Time to catch up with another of my Australia and New Zealand magazine articles; this one appeared in their February edition. I’m really not sure why it has taken me so long to cover this subject, because I do know it is an issue that causes major problems for so many families.
It’s when the kids say no to a move to Australia. It can be a nightmare scenario. What can you do, as a caring parent, when you find yourself in this situation? Let’s look at the options.
When the kids say “no”!
You and your other half fancy moving to Australia for a better life. You apply for the visa, but you don’t tell the children about it. After all, nothing is definite, you might get declined, no need to worry their little heads at this stage. Then that wonderful day arrives, you’ve been accepted, time to tell the children.
They absolutely hate the idea! “What? And never hang out at the 7-Eleven with our mates again? No chance, we don’t want to come.”
Children under 10 years old are usually happy to go wherever you go, but older kids often don’t like change. The more kids you have, the bigger your problem, especially if you are thinking of waiting until they all are happy to say ‘yes’.

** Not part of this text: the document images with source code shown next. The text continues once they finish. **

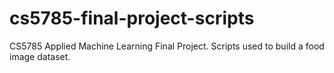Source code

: # cs5785-final-project-scripts
CS5785 Applied Machine Learning Final Project. Scripts used to build a food image dataset.
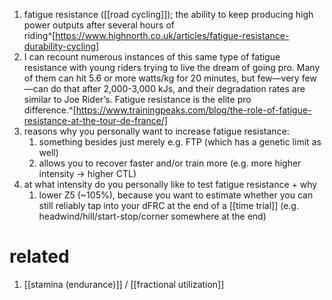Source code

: 1. fatigue resistance ([[road cycling]]); the ability to keep producing high power outputs after several hours of riding^[https://www.highnorth.co.uk/articles/fatigue-resistance-durability-cycling]
2. I can recount numerous instances of this same type of fatigue resistance with young riders trying to live the dream of going pro. Many of them can hit 5.6 or more watts/kg for 20 minutes, but few—very few—can do that after 2,000-3,000 kJs, and their degradation rates are similar to Joe Rider’s. Fatigue resistance is the elite pro difference.^[https://www.trainingpeaks.com/blog/the-role-of-fatigue-resistance-at-the-tour-de-france/]
3. reasons why you personally want to increase fatigue resistance:
	1. something besides just merely e.g. FTP (which has a genetic limit as well)
	2. allows you to recover faster and/or train more (e.g. more higher intensity → higher CTL)
3. at what intensity do you personally like to test fatigue resistance + why
	1. lower Z5 (~105%), because you want to estimate whether you can still reliably tap into your dFRC at the end of a [[time trial]] (e.g. headwind/hill/start-stop/corner somewhere at the end)

# related
1. [[stamina (endurance)]] / [[fractional utilization]]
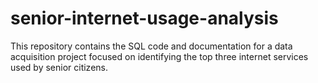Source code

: # senior-internet-usage-analysis
This repository contains the SQL code and documentation for a data acquisition project focused on identifying the top three internet services used by senior citizens.
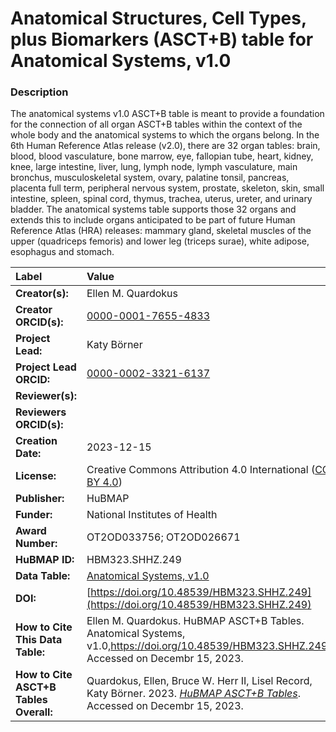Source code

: # Anatomical Structures, Cell Types, plus Biomarkers (ASCT+B) table for Anatomical Systems, v1.0

### Description

The anatomical systems v1.0 ASCT+B table is meant to provide a foundation for the connection of all organ ASCT+B tables within the context of the whole body and the anatomical systems to which the organs belong. In the 6th Human Reference Atlas release (v2.0), there are 32 organ tables: brain, blood, blood vasculature, bone marrow, eye, fallopian tube, heart,  kidney, knee, large intestine, liver,  lung, lymph node, lymph vasculature, main bronchus, musculoskeletal system, ovary, palatine tonsil, pancreas, placenta full term, peripheral nervous system, prostate, skeleton, skin, small intestine, spleen, spinal cord, thymus, trachea, uterus, ureter, and urinary bladder. The anatomical systems table supports those 32 organs and extends this to include organs anticipated to be part of future Human Reference Atlas (HRA) releases: mammary gland, skeletal muscles of the upper (quadriceps femoris) and lower leg (triceps surae), white adipose, esophagus and stomach.


| Label | Value |
| :------------- |:-------------|
| **Creator(s):** | Ellen M. Quardokus |
| **Creator ORCID(s):** | [0000-0001-7655-4833](https://orcid.org/0000-0001-7655-4833)|
| **Project Lead:** | Katy B&ouml;rner |
| **Project Lead ORCID:** | [0000-0002-3321-6137](https://orcid.org/0000-0002-3321-6137) |
| **Reviewer(s):** | |
| **Reviewers ORCID(s):** ||
| **Creation Date:** | 2023-12-15 |
| **License:** | Creative Commons Attribution 4.0 International ([CC BY 4.0](https://creativecommons.org/licenses/by/4.0/)) |
| **Publisher:** | HuBMAP |
| **Funder:** | National Institutes of Health |
| **Award Number:** |OT2OD033756; OT2OD026671 |
| **HuBMAP ID:** | HBM323.SHHZ.249|
| **Data Table:** |[Anatomical Systems, v1.0](https://cdn.humanatlas.io/hra-releases/v2.0/asct-b/asct-b-vh-anatomical-systems.csv)|
| **DOI:** | [https://doi.org/10.48539/HBM323.SHHZ.249](https://doi.org/10.48539/HBM323.SHHZ.249) |
| **How to Cite This Data Table:** |  Ellen M. Quardokus. HuBMAP ASCT+B Tables. Anatomical Systems, v1.0,https://doi.org/10.48539/HBM323.SHHZ.249, Accessed on Decembr 15, 2023.|
| **How to Cite ASCT+B Tables Overall:** | Quardokus, Ellen, Bruce W. Herr II, Lisel Record, Katy B&ouml;rner. 2023. [*HuBMAP ASCT+B Tables*](https://humanatlas.io/asctb-tables). Accessed on Decembr 15, 2023. |
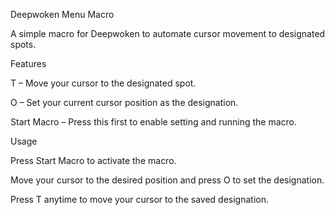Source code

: Deepwoken Menu Macro

A simple macro for Deepwoken to automate cursor movement to designated spots.

Features

T – Move your cursor to the designated spot.

O – Set your current cursor position as the designation.

Start Macro – Press this first to enable setting and running the macro.

Usage

Press Start Macro to activate the macro.

Move your cursor to the desired position and press O to set the designation.

Press T anytime to move your cursor to the saved designation.
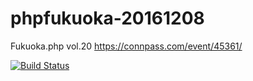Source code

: # phpfukuoka-20161208

Fukuoka.php vol.20 https://connpass.com/event/45361/

[![Build Status](https://travis-ci.org/shin1x1/phpfukuoka-20161208.svg?branch=master)](https://travis-ci.org/shin1x1/phpfukuoka-20161208)
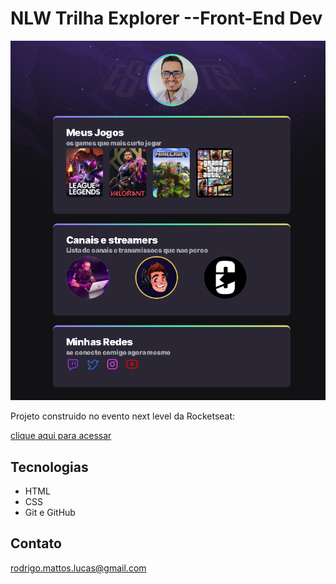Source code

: # NLW Trilha Explorer --Front-End Dev

![preview](./.github/preview.png)


Projeto construido no evento next level da Rocketseat:

[clique aqui para acessar](https://rodrigomlucas.github.io/nlw1)


## Tecnologias

- HTML
- CSS
- Git e GitHub


## Contato

rodrigo.mattos.lucas@gmail.com
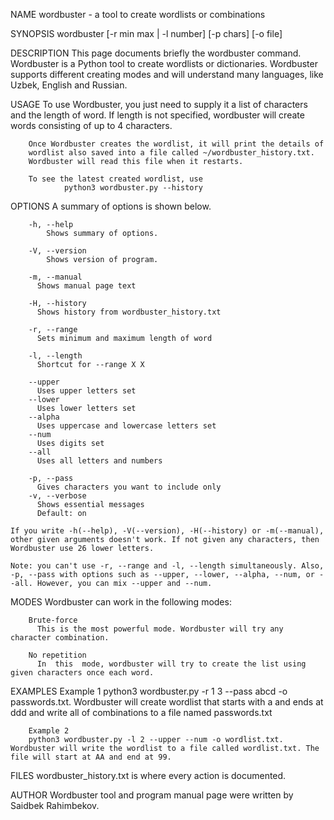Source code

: NAME
        wordbuster - a tool to create wordlists or combinations

SYNOPSIS
        wordbuster [-r min max | -l number] [-p chars] [-o file]

DESCRIPTION
        This page documents briefly the wordbuster command. Wordbuster
        is a Python tool to create wordlists or dictionaries. Wordbuster
        supports different creating modes and will understand many languages,
        like Uzbek, English and Russian.

USAGE
        To use Wordbuster, you just need to supply it a list of characters
        and the length of word. If length is not specified, wordbuster will
        create words consisting of up to 4 characters.

        Once Wordbuster creates the wordlist, it will print the details of
        wordlist also saved into a file called ~/wordbuster_history.txt.
        Wordbuster will read this file when it restarts.

        To see the latest created wordlist, use
                python3 wordbuster.py --history

OPTIONS
        A summary of options is shown below.
        
        -h, --help
        	Shows summary of options.
        
        -V, --version
        	Shows version of program.

        -m, --manual
          Shows manual page text

        -H, --history
          Shows history from wordbuster_history.txt

        -r, --range
          Sets minimum and maximum length of word

        -l, --length
          Shortcut for --range X X
        
        --upper
          Uses upper letters set
        --lower
          Uses lower letters set
        --alpha
          Uses uppercase and lowercase letters set
        --num
          Uses digits set
        --all
          Uses all letters and numbers
        
        -p, --pass
          Gives characters you want to include only
        -v, --verbose
          Shows essential messages
          Default: on

	If you write -h(--help), -V(--version), -H(--history) or -m(--manual), other given arguments doesn't work. If not given any characters, then Wordbuster use 26 lower letters.
	
	Note: you can't use -r, --range and -l, --length simultaneously. Also, -p, --pass with options such as --upper, --lower, --alpha, --num, or --all. However, you can mix --upper and --num.

MODES
        Wordbuster can work in the following modes:
	
        Brute-force
          This is the most powerful mode. Wordbuster will try any character combination.
        
        No repetition
          In  this  mode, wordbuster will try to create the list using given characters once each word.

EXAMPLES
        Example 1
        python3 wordbuster.py -r 1 3 --pass abcd -o passwords.txt. Wordbuster will create wordlist that starts with a and ends at ddd and write all of combinations to a file named passwords.txt

        Example 2
        python3 wordbuster.py -l 2 --upper --num -o wordlist.txt. Wordbuster will write the wordlist to a file called wordlist.txt. The file will start at AA and end at 99.

FILES
        wordbuster_history.txt
          is where every action is documented.

AUTHOR
        Wordbuster tool and program manual page were written by Saidbek Rahimbekov.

Kids change their minds frequently, it’s worse than spinning plates. So what do you do when the kids say no? Let’s take a look at how you can handle this situation.
Option one; brute force
“You’ll get on that aeroplane when I tell you to, otherwise your father will take his belt to you!”
This is no longer a politically correct solution. Beating children is frowned upon in the modern world, whether by belt, other object or even the back of the hand. This method was commonly used in the 60s during those £10 pom days, but no more. Avoid.
Option two; pandering
“Oh my little cherub, mummy and daddy would never do anything to upset you. We’ll just all stay here in the UK and suck it up just for you my little angel. Would you like some cake?”
As much as we all like to make our children happy, this is no solution at all. And it could backfire on you spectacularly. Imagine having this thrown back in your face by your now fully grown adult offspring at some point in the future.
“What did you listen to me for? I was only 12 years old! You’re the adult, you should have taken control! Now we are all stuck here instead of living the dream in Australia!”
How would that little chat make you feel?
Option three; you’re the adult, you take control
…as our fictional offspring suggested above. How?
Well, only you know your children, but here’s what I would do. Ask them to give it a go for 12 months and tell them you know they will love it. Promise them a better life in Australia and then deliver. It won’t be hard.
Take them to the beaches, the theme parks and get them involved in some of the many sports played in every school. Arrange play dates, or ‘hangouts’ as the older kids prefer to call them, by inviting their friends over after school. If you can, rent or buy a house with a swimming pool, kids love that.
Get them, and yourselves, involved in the community and above all, enjoy your weekends and the outdoor life. Crikey, drop them off at the 7-Eleven if you have to! Yes, we have them. Do whatever it takes and my bet is your kids will not want to return after 12 months.
This is a once-in-a-lifetime opportunity, grab it with both hands, shape your children’s future, don’t let them shape yours.